Abstract 2487: Torsional and Reverse Rotational Mechanics of the Left Ventricular Apex Is Abnormal in Patients with Type 2 Diabetes Mellitus Independent of Presence of Hypertension, Left Ventricular Hypertrophy, Elevated Filling Pressures and Left Atrial Volume
Background : Diastolic dysfunction (DD) is common in patients with Type 2 DM even in the absence of HTN and LVH. We tested whether apical rotational mechanics offered any additional insights into DD in DM over conventional echo-Doppler measures.
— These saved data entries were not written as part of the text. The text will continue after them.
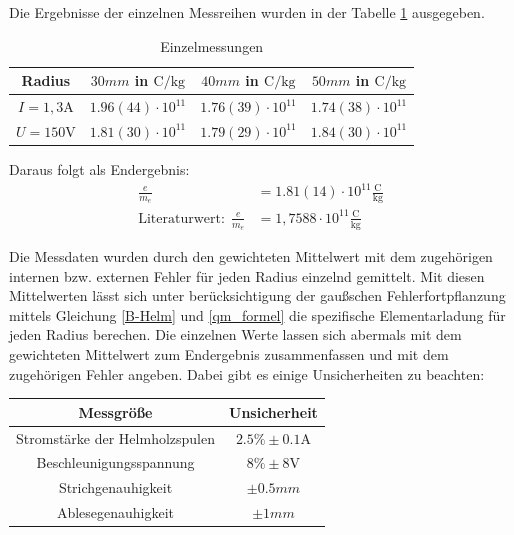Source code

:\documentclass[11pt, a4paper]{article}
\begin{document}
        Die Ergebnisse der einzelnen Messreihen wurden in der Tabelle \ref{tab:einzelmessungen} ausgegeben.
        \begin{table}[H]
            \centering

            \begin{tabular}{c | c | c | c}
                Radius &  $30 \si{mm}$ in $\si{\coulomb\per\kilogram}$ & $40 \si{mm}$ in $\si{\coulomb\per\kilogram}$& $50 \si{mm}$ in $\si{\coulomb\per\kilogram}$ \\ \hline
                $I = 1,3 \si{\ampere}$  & $1.96(44) \cdot 10^{11}$ & $1.76(39) \cdot 10^{11}$ &$1.74(38) \cdot 10^{11}$ \\
                $U = 150 \si{\volt}$ & $1.81(30) \cdot 10^{11}$ & $1.79(29) \cdot 10^{11}$ &$1.84(30) \cdot 10^{11}$ \\
            \end{tabular}
            \label{tab:einzelmessungen}
            \caption{Einzelmessungen}
        \end{table}
        
        Daraus folgt als Endergebnis: 
        \begin{align}
            \frac{e}{m_e} &= 1.81(14) \cdot 10^{11} \frac{\si{\coulomb}}{\si{\kilogram}} \label{emend} \\
            \text{Literaturwert:} \ \ \frac{e}{m_e} &= 1,7588 \cdot 10^{11} \frac{\si{\coulomb}}{\si{\kilogram}}
        \end{align}

        Die Messdaten wurden durch den gewichteten Mittelwert \cite[Kapitel 5]{ABW} mit dem zugehörigen internen bzw. externen Fehler für jeden Radius einzelnd gemittelt.
        Mit diesen Mittelwerten lässt sich unter berücksichtigung der gaußschen Fehlerfortpflanzung \cite[(19)]{ABW} mittels Gleichung \ref{B-Helm} und \ref{qm_formel} die spezifische Elementarladung für jeden Radius berechen. Die einzelnen Werte lassen sich abermals mit dem gewichteten Mittelwert zum Endergebnis zusammenfassen und mit dem zugehörigen Fehler angeben.
        Dabei gibt es einige Unsicherheiten zu beachten:
        \begin{table}[H]
            \centering
          

            \begin{tabular}{c | c}
                Messgröße & Unsicherheit \\ \hline
                Stromstärke der Helmholzspulen  & $2.5 \% \pm 0.1 \si{\ampere}$ \cite{vc130} \\
                Beschleunigungsspannung & $ 8\% \pm 8 \si{\volt}$ \cite{vc120}\\
                Strichgenauhigkeit & $\pm 0.5 \si{mm}$ \\
                Ablesegenauhigkeit & $\pm 1 \si{mm}$\\
            \end{tabular}
        \end{table}
        
\end{document}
Methods: We studied 4 groups:
12 normals (wall thickness-WT 0.9±0.1cm);
17 patients with DM (WT 1.0±0.1cm, HbA1c 7±1%, BP 128±4/68±5 mmHg);
16 patients with DM+HTN (WT 0.9±0.1cm, HbA1c 7±1%, BP 134±23/72±18 mmHg); and
20 patients with DM+HTN+LVH (WT 1.4±0.2cm, HbA1c 7±4%, BP 135±13/76±9mmHg).
All patients had normal LVEF and mitral E/A ratio. SAX of the LV apex and base were obtained. Velocity Vector Imaging (Siemens, CA) was used to measure:
Longitudinal myocardial velocity (LMV, cm/sec) and strain (LS,%);
Apical rotation velocity (ARV, cm/sec)and reverse rotation velocity(ARRV, cm/sec);
Apical rotation (AR, degree) and LV torsion-LVTOR (degree/cm, and
Circumferential (CS,%) and Radial strains (RS,%).
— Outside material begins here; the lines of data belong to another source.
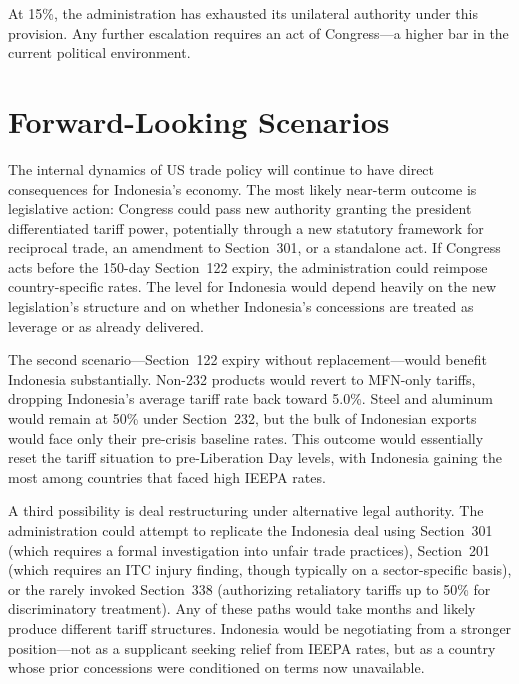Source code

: \documentclass[12pt,a4paper]{article}
\begin{document}
At 15\%, the administration has exhausted its unilateral authority under this provision. Any further escalation requires an act of Congress---a higher bar in the current political environment.

\section{Forward-Looking Scenarios}

The internal dynamics of US trade policy will continue to have direct consequences for Indonesia's economy. The most likely near-term outcome is legislative action: Congress could pass new authority granting the president differentiated tariff power, potentially through a new statutory framework for reciprocal trade, an amendment to Section~301, or a standalone act. If Congress acts before the 150-day Section~122 expiry, the administration could reimpose country-specific rates. The level for Indonesia would depend heavily on the new legislation's structure and on whether Indonesia's concessions are treated as leverage or as already delivered.

The second scenario---Section~122 expiry without replacement---would benefit Indonesia substantially. Non-232 products would revert to MFN-only tariffs, dropping Indonesia's average tariff rate back toward 5.0\%. Steel and aluminum would remain at 50\% under Section~232, but the bulk of Indonesian exports would face only their pre-crisis baseline rates. This outcome would essentially reset the tariff situation to pre-Liberation Day levels, with Indonesia gaining the most among countries that faced high IEEPA rates.

A third possibility is deal restructuring under alternative legal authority. The administration could attempt to replicate the Indonesia deal using Section~301 (which requires a formal investigation into unfair trade practices), Section~201 (which requires an ITC injury finding, though typically on a sector-specific basis), or the rarely invoked Section~338 (authorizing retaliatory tariffs up to 50\% for discriminatory treatment). Any of these paths would take months and likely produce different tariff structures. Indonesia would be negotiating from a stronger position---not as a supplicant seeking relief from IEEPA rates, but as a country whose prior concessions were conditioned on terms now unavailable.
\end{document}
Results: Figure⇓ shows LVTOR and % reduction in ARRV data. All other data will be presented. Thus, LV torsion is increased in DM alone or DM+HTN (-LVH) groups. But ARRV is reduced by ~ 20% in these groups even with relatively normal E/E’ ratio and LAVI. In the DM+HTN+LVH group, E/E’ and LAVI are increased and apical rotational mechanics resemble the same spectrum as the above groups but are more severe (~25% reduction in ARRV). Thus, reduction in ARRV is a marker of early DD in DM even in the absence of LVH .
Conclusions: Apical rotational mechanics is more sensitive than conventional echo-Doppler measures to identify myocardial DD in type 2 DM even in the presence of normal E/A ratio, LAVI and LVEF, and in the absence of HTN and/or LVH.